→ Task prompt: Please report, as a single number, how many lines in the entries include the string "information".

[Items from a dataset]

»»

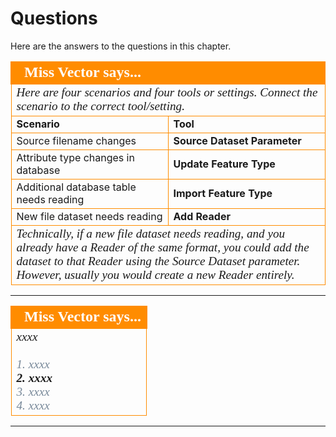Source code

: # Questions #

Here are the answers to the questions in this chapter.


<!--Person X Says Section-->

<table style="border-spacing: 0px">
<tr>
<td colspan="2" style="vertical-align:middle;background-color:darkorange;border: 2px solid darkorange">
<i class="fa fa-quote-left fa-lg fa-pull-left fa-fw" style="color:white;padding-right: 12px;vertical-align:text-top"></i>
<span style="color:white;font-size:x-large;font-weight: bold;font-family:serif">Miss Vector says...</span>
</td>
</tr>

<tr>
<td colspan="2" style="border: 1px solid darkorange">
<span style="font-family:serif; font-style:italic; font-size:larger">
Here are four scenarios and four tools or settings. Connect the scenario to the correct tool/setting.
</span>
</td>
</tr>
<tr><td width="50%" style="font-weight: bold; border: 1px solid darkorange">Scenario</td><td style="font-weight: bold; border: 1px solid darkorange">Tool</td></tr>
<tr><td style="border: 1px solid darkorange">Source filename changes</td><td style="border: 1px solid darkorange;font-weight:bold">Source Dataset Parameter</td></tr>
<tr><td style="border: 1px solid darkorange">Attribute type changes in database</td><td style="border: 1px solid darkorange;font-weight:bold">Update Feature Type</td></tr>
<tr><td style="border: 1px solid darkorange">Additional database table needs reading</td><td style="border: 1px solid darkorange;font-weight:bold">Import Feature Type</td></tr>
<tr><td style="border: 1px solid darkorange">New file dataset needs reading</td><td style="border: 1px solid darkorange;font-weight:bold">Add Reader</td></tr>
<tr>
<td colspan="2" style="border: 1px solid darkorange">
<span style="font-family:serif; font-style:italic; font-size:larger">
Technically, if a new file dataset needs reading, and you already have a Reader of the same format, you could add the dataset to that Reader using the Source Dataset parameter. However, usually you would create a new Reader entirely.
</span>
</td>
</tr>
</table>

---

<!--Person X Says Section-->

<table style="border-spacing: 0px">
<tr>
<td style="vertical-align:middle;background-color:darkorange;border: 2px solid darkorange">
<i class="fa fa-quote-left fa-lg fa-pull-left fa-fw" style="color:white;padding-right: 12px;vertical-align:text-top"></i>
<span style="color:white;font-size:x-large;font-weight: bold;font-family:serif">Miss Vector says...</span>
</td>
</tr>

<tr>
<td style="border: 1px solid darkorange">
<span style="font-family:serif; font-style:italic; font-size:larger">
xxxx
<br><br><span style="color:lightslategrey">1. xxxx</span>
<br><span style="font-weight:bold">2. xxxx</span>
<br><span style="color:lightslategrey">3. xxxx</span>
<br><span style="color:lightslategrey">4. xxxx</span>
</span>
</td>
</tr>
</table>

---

««
»»

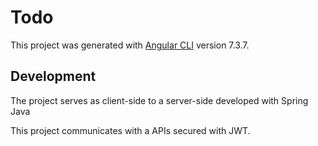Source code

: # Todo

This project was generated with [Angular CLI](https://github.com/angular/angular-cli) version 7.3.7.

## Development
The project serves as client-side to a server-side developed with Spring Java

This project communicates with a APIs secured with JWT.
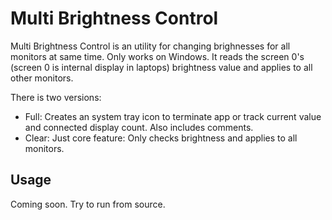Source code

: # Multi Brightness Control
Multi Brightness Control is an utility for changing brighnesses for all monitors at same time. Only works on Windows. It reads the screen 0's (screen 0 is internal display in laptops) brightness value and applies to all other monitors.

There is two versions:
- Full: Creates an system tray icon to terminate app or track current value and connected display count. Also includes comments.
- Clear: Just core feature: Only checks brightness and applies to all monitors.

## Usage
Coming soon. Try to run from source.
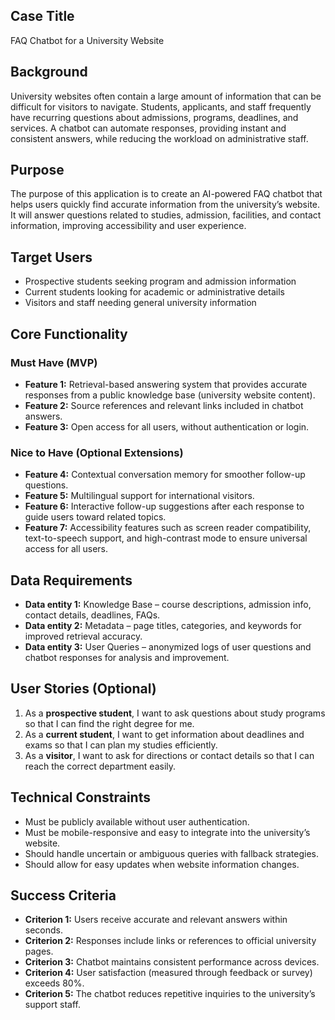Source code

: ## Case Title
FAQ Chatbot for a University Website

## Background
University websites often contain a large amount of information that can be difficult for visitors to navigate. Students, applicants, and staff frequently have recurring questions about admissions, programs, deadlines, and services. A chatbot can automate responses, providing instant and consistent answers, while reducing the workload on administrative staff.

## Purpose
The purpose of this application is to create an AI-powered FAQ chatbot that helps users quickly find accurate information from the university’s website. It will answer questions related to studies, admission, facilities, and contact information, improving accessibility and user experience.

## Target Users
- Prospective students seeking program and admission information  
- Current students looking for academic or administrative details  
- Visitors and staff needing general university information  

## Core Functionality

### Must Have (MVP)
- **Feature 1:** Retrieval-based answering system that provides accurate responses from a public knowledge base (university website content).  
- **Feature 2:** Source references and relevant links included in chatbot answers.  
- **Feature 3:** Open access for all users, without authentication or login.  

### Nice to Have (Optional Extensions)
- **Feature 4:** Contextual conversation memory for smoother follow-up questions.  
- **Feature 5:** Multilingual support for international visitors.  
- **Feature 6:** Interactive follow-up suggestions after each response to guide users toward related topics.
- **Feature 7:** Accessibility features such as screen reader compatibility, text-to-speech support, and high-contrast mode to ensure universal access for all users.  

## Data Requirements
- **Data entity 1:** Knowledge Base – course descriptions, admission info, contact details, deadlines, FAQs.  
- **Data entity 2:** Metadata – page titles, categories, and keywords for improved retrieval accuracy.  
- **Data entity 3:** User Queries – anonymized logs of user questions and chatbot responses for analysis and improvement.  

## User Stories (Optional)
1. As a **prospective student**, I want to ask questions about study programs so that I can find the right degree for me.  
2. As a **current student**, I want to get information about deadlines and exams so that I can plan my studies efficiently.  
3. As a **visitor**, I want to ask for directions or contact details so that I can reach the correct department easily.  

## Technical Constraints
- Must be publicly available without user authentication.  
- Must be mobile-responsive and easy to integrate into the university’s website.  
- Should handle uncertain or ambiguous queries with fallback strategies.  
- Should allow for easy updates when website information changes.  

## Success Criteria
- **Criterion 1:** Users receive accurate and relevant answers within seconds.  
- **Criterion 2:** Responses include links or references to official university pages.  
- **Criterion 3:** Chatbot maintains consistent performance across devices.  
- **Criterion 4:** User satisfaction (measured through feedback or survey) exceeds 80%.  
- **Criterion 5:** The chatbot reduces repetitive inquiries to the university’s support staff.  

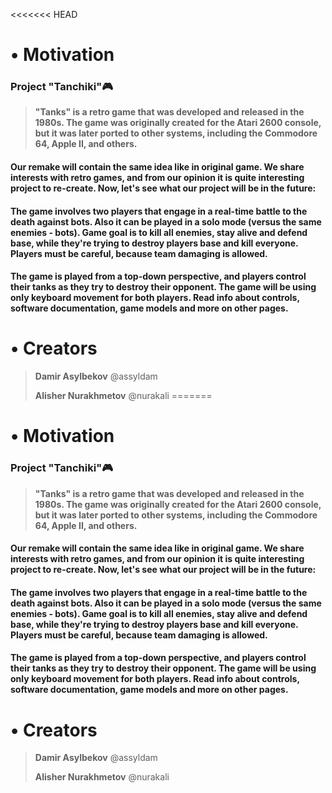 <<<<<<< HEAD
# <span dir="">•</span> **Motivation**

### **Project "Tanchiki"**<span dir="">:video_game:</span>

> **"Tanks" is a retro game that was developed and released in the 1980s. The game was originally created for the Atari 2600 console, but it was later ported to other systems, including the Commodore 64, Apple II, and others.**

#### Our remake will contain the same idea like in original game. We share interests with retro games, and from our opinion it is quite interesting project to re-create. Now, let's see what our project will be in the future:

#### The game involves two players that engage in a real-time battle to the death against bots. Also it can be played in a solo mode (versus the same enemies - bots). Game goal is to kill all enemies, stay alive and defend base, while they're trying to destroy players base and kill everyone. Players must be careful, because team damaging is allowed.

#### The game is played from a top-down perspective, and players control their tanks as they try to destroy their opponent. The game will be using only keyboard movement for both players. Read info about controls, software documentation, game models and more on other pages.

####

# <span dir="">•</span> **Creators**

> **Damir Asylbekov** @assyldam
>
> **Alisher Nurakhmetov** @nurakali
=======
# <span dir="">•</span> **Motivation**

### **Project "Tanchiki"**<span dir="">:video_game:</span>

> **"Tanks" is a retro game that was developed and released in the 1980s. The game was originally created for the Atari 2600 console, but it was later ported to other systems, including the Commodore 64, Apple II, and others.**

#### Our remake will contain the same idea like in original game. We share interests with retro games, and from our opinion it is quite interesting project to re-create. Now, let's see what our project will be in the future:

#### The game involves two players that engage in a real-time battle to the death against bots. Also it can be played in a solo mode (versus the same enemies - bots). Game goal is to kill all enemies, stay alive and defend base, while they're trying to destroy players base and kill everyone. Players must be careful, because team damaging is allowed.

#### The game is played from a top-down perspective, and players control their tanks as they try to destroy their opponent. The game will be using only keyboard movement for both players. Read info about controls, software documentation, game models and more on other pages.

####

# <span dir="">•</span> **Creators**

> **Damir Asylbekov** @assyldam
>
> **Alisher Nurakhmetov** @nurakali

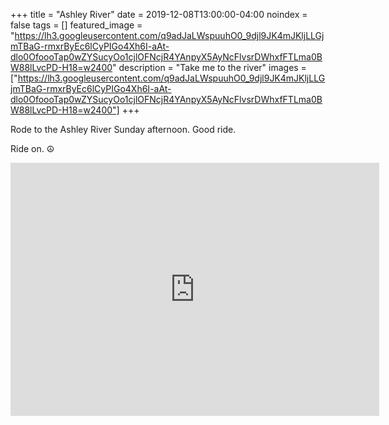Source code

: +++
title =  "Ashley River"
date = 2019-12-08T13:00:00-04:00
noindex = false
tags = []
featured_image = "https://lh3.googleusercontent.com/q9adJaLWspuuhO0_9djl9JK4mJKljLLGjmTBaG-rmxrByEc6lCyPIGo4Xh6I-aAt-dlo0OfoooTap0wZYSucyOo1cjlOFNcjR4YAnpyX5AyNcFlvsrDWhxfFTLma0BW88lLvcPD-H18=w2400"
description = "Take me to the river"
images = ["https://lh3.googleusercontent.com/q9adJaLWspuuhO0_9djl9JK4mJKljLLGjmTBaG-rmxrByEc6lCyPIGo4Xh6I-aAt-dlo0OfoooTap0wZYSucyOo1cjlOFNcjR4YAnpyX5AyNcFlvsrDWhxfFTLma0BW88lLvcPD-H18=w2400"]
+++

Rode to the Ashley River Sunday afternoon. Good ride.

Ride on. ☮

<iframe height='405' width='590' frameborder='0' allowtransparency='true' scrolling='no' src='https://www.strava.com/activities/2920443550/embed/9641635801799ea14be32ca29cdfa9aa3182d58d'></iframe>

««

→ Finished task: 6